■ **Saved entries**
****

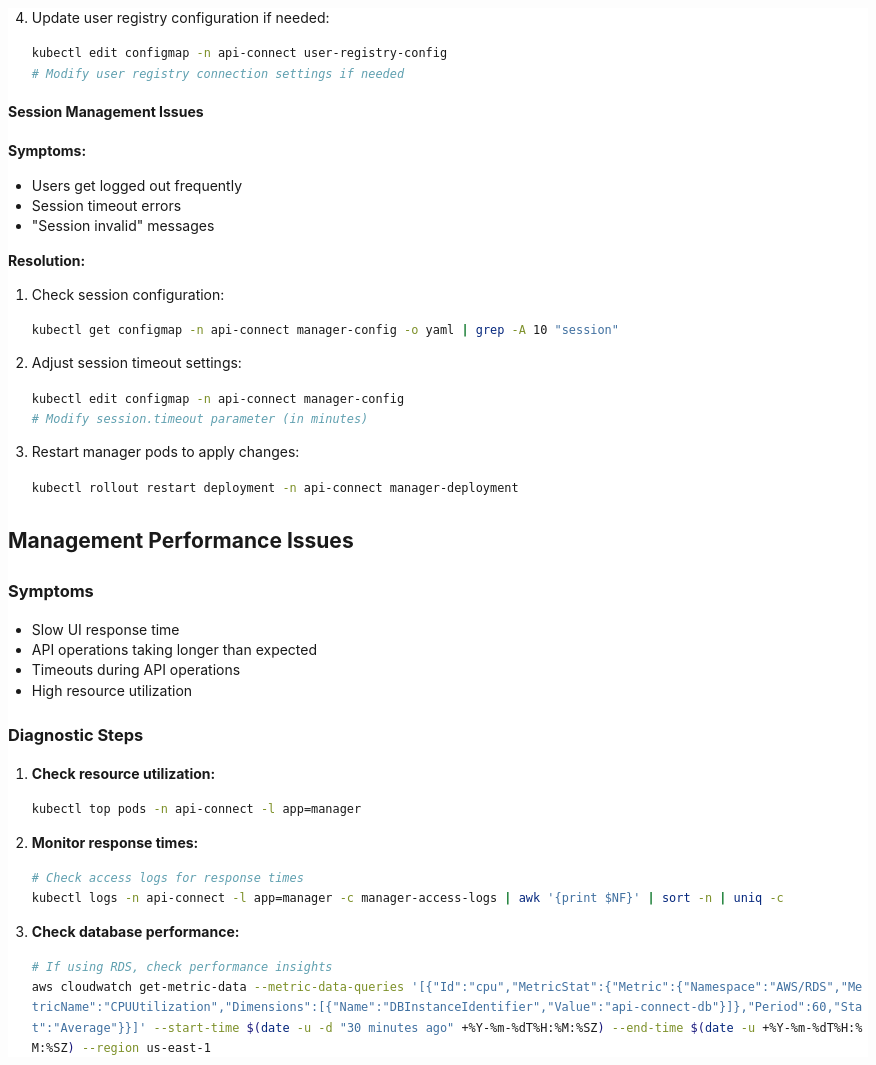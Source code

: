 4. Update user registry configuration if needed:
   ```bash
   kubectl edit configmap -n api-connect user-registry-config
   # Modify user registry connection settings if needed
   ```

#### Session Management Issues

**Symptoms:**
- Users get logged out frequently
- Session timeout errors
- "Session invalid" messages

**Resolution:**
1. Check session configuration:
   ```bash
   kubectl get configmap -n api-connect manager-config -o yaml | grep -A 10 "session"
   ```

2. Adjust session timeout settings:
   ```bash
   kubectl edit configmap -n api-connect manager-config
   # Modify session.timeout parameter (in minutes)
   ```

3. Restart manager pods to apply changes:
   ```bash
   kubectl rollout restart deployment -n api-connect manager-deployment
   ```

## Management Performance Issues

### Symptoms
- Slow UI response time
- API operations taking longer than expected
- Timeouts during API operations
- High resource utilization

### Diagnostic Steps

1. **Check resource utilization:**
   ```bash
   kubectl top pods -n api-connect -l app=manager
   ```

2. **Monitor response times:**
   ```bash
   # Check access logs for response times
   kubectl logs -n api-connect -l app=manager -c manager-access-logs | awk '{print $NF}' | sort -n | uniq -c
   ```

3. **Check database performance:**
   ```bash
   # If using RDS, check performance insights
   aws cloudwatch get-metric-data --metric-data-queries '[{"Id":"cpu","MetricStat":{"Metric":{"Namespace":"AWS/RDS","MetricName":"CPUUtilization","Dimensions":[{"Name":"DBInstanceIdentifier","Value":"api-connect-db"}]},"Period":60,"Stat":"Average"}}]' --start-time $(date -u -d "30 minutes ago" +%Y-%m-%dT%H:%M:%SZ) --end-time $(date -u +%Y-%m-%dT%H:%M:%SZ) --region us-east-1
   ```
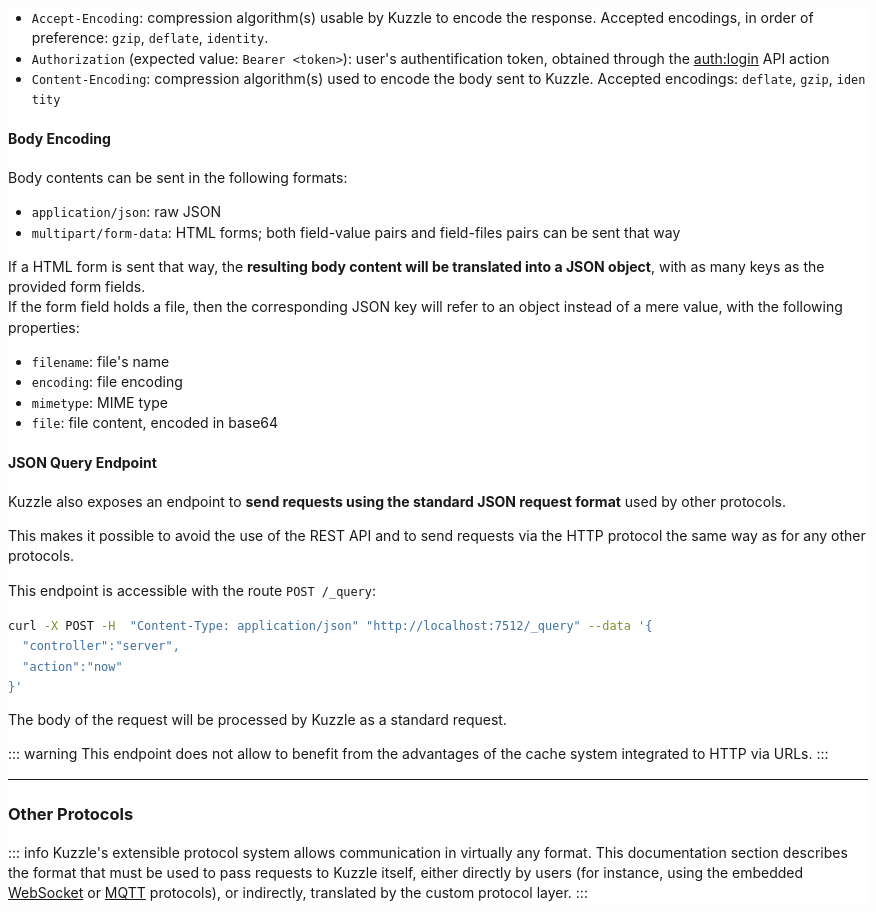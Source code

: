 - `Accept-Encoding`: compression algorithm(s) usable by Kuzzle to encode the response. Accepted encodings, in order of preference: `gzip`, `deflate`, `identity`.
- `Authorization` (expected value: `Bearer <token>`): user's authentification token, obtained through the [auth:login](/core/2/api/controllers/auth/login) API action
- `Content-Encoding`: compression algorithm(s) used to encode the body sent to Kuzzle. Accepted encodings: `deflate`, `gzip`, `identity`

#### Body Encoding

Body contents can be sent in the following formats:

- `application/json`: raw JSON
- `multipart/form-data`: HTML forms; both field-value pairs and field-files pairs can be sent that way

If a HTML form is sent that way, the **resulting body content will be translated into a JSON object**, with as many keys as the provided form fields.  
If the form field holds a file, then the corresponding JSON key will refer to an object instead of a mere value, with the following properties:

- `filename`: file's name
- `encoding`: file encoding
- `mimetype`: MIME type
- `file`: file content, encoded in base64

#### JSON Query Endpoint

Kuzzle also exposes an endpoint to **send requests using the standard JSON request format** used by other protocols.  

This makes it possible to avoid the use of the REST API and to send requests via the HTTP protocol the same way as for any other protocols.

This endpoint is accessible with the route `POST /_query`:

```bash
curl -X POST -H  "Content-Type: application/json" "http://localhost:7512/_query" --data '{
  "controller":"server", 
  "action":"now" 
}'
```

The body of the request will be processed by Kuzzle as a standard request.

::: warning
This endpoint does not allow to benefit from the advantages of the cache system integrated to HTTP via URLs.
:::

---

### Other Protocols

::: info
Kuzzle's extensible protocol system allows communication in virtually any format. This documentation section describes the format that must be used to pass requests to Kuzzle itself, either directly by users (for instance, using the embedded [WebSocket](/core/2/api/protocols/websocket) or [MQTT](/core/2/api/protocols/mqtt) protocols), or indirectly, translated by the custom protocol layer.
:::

****

■ **WORK TO COMPLETE**
Exact output of each line above is wanted, without the pictures.

■ **TASK RESPONSE**
Source code

: 4. Update user registry configuration if needed:
   ```bash
   kubectl edit configmap -n api-connect user-registry-config
   # Modify user registry connection settings if needed
   ```

#### Session Management Issues

**Symptoms:**
- Users get logged out frequently
- Session timeout errors
- "Session invalid" messages

**Resolution:**
1. Check session configuration:
   ```bash
   kubectl get configmap -n api-connect manager-config -o yaml | grep -A 10 "session"
   ```

2. Adjust session timeout settings:
   ```bash
   kubectl edit configmap -n api-connect manager-config
   # Modify session.timeout parameter (in minutes)
   ```

3. Restart manager pods to apply changes:
   ```bash
   kubectl rollout restart deployment -n api-connect manager-deployment
   ```

## Management Performance Issues

### Symptoms
- Slow UI response time
- API operations taking longer than expected
- Timeouts during API operations
- High resource utilization

### Diagnostic Steps

1. **Check resource utilization:**
   ```bash
   kubectl top pods -n api-connect -l app=manager
   ```

2. **Monitor response times:**
   ```bash
   # Check access logs for response times
   kubectl logs -n api-connect -l app=manager -c manager-access-logs | awk '{print $NF}' | sort -n | uniq -c
   ```

3. **Check database performance:**
   ```bash
   # If using RDS, check performance insights
   aws cloudwatch get-metric-data --metric-data-queries '[{"Id":"cpu","MetricStat":{"Metric":{"Namespace":"AWS/RDS","MetricName":"CPUUtilization","Dimensions":[{"Name":"DBInstanceIdentifier","Value":"api-connect-db"}]},"Period":60,"Stat":"Average"}}]' --start-time $(date -u -d "30 minutes ago" +%Y-%m-%dT%H:%M:%SZ) --end-time $(date -u +%Y-%m-%dT%H:%M:%SZ) --region us-east-1
   ```
Source code

: - `Accept-Encoding`: compression algorithm(s) usable by Kuzzle to encode the response. Accepted encodings, in order of preference: `gzip`, `deflate`, `identity`.
- `Authorization` (expected value: `Bearer <token>`): user's authentification token, obtained through the [auth:login](/core/2/api/controllers/auth/login) API action
- `Content-Encoding`: compression algorithm(s) used to encode the body sent to Kuzzle. Accepted encodings: `deflate`, `gzip`, `identity`

#### Body Encoding

Body contents can be sent in the following formats:

- `application/json`: raw JSON
- `multipart/form-data`: HTML forms; both field-value pairs and field-files pairs can be sent that way

If a HTML form is sent that way, the **resulting body content will be translated into a JSON object**, with as many keys as the provided form fields.  
If the form field holds a file, then the corresponding JSON key will refer to an object instead of a mere value, with the following properties:

- `filename`: file's name
- `encoding`: file encoding
- `mimetype`: MIME type
- `file`: file content, encoded in base64

#### JSON Query Endpoint

Kuzzle also exposes an endpoint to **send requests using the standard JSON request format** used by other protocols.  

This makes it possible to avoid the use of the REST API and to send requests via the HTTP protocol the same way as for any other protocols.

This endpoint is accessible with the route `POST /_query`:

```bash
curl -X POST -H  "Content-Type: application/json" "http://localhost:7512/_query" --data '{
  "controller":"server", 
  "action":"now" 
}'
```

The body of the request will be processed by Kuzzle as a standard request.

::: warning
This endpoint does not allow to benefit from the advantages of the cache system integrated to HTTP via URLs.
:::

---

### Other Protocols

::: info
Kuzzle's extensible protocol system allows communication in virtually any format. This documentation section describes the format that must be used to pass requests to Kuzzle itself, either directly by users (for instance, using the embedded [WebSocket](/core/2/api/protocols/websocket) or [MQTT](/core/2/api/protocols/mqtt) protocols), or indirectly, translated by the custom protocol layer.
:::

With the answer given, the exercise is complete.